Anton Suhartono ยท Selasa, 12 November 2019 - 11:41 WIB
Suaka Diterima, Mantan Presiden Bolivia Morales Hijrah ke Meksiko Sehari Setelah Mundur

Evo Morales (Foto: AFP)

MEXICO CITY, iNews.id - Mantan Presiden Bolivia Evo Marales yang mengundurkan diri pada Minggu (10/11/2019) meninggalkan negaranya untuk menuju Meksiko, Senin (11/11/2019) malam waktu setempat. Morales dijemput menggunakan pesawat militer Meksiko.

Sebelumnya Menteri Luar Negeri Meksiko Marcelo Ebrard mengatakan, negaranya mengabulkan permintaan suaka politik yang diajukan Morales.

Kepemimpinan Morales berada di ujung tanduk setelah pemilu pada Oktober lalu yang mememangkan kembali dirinya untuk masa jabatan keempat berturut-turut. Dia menjadi presiden terlama yang memimpi di negara Amerika Selatan.

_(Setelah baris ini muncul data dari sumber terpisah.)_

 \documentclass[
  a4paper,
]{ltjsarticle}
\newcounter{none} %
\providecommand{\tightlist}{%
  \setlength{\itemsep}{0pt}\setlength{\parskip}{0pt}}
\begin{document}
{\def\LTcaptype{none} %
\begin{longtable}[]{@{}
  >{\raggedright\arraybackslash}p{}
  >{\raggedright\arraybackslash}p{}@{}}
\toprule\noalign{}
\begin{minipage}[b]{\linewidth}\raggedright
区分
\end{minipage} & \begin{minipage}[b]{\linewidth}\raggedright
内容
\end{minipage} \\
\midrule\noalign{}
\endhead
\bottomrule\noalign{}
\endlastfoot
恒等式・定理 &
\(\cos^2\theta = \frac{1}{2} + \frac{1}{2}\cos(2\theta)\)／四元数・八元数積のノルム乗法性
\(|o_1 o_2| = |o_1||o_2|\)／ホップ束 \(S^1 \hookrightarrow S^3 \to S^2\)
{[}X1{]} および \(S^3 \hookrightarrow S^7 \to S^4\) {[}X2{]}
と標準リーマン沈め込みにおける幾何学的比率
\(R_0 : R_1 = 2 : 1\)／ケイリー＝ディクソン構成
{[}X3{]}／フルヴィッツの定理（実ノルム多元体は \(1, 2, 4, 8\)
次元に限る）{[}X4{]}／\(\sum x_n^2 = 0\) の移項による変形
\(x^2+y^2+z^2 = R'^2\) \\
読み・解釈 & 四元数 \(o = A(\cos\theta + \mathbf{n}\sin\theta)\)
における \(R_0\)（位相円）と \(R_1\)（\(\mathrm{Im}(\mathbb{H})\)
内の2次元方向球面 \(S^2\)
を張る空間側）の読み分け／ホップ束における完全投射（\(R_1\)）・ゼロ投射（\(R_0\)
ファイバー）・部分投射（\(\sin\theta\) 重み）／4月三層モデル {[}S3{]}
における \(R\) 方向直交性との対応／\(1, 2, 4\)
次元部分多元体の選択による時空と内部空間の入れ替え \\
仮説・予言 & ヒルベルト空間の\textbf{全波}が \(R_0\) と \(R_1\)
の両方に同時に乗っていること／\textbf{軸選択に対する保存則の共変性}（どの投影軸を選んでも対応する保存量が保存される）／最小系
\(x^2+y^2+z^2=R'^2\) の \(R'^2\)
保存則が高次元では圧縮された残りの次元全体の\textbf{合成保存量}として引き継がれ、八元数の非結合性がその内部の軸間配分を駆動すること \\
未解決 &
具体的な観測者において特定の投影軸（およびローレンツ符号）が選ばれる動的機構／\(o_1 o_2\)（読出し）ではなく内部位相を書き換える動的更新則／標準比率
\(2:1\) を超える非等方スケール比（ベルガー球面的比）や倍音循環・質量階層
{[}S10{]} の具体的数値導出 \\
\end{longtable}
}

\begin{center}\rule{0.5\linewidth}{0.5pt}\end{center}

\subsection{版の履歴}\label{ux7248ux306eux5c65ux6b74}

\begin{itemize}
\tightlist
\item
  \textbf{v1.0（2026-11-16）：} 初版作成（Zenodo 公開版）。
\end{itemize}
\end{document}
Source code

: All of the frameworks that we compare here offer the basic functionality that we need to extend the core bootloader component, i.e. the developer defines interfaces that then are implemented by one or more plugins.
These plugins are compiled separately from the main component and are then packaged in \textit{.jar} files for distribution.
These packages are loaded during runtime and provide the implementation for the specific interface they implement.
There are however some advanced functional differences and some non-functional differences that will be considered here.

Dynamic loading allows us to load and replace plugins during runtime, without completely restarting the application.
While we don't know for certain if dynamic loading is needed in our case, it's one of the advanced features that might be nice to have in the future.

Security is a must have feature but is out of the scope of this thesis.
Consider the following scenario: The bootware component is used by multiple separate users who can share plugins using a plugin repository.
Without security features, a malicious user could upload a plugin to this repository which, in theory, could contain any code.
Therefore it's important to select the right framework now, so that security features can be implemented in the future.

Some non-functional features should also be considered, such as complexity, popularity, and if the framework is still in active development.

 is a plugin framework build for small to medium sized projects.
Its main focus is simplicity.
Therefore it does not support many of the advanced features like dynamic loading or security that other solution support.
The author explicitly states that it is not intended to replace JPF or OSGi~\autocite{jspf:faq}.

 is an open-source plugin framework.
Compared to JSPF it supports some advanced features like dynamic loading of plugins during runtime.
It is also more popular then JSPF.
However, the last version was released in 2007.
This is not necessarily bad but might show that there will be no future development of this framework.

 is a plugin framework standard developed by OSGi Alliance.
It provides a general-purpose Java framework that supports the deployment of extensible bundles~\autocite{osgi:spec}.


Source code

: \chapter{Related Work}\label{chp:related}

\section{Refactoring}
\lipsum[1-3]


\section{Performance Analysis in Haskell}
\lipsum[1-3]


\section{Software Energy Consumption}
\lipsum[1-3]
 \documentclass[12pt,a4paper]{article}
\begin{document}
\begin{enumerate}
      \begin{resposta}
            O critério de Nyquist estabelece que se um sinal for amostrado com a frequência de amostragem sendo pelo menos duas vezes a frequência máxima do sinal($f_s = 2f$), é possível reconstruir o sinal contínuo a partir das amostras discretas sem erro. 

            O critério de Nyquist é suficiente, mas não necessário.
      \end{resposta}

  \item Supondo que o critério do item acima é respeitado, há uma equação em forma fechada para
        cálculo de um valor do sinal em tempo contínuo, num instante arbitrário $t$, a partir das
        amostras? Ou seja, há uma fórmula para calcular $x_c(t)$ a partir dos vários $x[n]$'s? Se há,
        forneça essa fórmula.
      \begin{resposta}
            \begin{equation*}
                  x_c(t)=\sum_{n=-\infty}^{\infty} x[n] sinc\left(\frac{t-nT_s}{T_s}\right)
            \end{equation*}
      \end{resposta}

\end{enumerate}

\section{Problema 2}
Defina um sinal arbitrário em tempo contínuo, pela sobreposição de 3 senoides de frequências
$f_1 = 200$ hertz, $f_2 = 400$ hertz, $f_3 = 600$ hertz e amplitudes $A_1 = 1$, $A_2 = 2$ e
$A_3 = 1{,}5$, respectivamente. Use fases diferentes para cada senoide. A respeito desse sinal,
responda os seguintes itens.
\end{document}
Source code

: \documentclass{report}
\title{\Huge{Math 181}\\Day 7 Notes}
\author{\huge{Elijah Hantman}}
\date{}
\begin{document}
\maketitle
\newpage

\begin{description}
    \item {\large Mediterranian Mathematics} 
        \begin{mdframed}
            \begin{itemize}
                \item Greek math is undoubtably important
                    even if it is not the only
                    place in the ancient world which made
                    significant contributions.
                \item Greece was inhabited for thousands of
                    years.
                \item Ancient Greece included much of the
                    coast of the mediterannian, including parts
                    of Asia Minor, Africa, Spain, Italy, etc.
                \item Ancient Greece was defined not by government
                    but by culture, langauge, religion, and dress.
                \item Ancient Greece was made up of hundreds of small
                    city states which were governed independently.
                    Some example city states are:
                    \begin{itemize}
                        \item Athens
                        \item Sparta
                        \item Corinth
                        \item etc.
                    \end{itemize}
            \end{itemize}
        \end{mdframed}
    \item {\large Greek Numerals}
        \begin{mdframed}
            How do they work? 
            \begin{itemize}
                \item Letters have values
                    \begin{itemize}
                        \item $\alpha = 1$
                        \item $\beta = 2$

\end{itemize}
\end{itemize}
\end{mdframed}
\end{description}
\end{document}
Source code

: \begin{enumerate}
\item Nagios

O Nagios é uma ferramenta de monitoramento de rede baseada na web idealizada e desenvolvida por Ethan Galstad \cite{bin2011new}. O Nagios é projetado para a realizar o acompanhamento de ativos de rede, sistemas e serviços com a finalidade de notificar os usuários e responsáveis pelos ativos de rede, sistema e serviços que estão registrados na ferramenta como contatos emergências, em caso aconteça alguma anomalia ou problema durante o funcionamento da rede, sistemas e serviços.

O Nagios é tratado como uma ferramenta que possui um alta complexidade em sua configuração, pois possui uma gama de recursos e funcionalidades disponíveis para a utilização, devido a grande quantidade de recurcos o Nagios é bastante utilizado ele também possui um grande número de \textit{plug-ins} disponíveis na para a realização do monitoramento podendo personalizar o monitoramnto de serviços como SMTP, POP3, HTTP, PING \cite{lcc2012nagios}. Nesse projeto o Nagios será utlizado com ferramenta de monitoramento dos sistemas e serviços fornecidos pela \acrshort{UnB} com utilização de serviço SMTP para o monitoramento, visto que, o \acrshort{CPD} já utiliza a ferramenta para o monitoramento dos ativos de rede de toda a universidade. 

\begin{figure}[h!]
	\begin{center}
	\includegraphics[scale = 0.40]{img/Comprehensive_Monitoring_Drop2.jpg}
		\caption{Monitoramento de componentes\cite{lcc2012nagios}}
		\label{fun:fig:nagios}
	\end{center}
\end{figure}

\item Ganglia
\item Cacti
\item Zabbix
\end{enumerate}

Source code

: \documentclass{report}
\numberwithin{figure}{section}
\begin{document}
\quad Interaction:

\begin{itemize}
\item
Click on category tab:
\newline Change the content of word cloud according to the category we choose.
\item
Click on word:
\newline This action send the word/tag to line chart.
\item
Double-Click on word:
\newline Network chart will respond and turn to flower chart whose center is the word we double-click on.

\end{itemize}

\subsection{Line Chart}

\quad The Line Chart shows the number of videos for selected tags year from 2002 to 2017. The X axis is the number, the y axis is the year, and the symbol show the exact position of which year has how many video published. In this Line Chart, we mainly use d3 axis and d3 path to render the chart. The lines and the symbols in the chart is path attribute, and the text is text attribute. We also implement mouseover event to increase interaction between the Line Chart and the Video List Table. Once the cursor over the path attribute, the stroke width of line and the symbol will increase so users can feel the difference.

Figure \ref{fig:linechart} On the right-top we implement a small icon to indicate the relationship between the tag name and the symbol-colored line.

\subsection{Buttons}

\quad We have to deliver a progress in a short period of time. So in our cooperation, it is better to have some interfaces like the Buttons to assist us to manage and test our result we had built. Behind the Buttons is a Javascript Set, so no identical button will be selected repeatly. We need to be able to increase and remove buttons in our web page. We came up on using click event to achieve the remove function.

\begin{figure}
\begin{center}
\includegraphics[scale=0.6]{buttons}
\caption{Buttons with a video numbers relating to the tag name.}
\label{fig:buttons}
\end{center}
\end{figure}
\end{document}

Aksi unjuk rasa besar-besaran selama 3 pekan berturut-turut serta desakan mundur dari oposisi menggoyang kursi pemerintahan Morales. Dia mengumumkan pengunduran diri setelah polisi dan militer menyatakan tak lagi mendukungnya.

Morales diketahui menghubungi Menlu Marcelo Ebrard pada Senin untuk meminta suaka politik.

Ebrard membenarkan bahwa suaka Morales telah diterima tak lama setelah pengajuan. Setelah itu Ebrard mengatakan di Twitter bahwa sebuah pesawat militer yang membawa mantan presiden sudah lepas landas menuju Meksiko.

"Menurut konvensi internasional, dia di bawah perlindungan Meksiko. Kehidupan dan integritasnya telah diselamatkan," kata Ebrard.

Sementara itu Morales berterima kasih kepada Meksiko karena mau melindunginya dan bersumpah akan kembali ke negaranya saat dia sudah lebih kuat dan bersemangat.

Bolivia akan dimpimpin presiden sementara yakni Senator Jeanine Anez. Dia berjanji akan mengadakan pemilu baru untuk mengakhiri krisis politik ini.

Perserikatan Bangsa-Bangsa dan Organisasi Negara-negara Amerika (OAS) sebelumnya menyuarakan kekhawatiran akan gangguan keamanan di Bolivia setelah puluhan pejabat dan menteri mengundurkan diri bersamaan dengan Morales. Beberapa dari mereka juga mengajukan suaka ke kedutaan asing.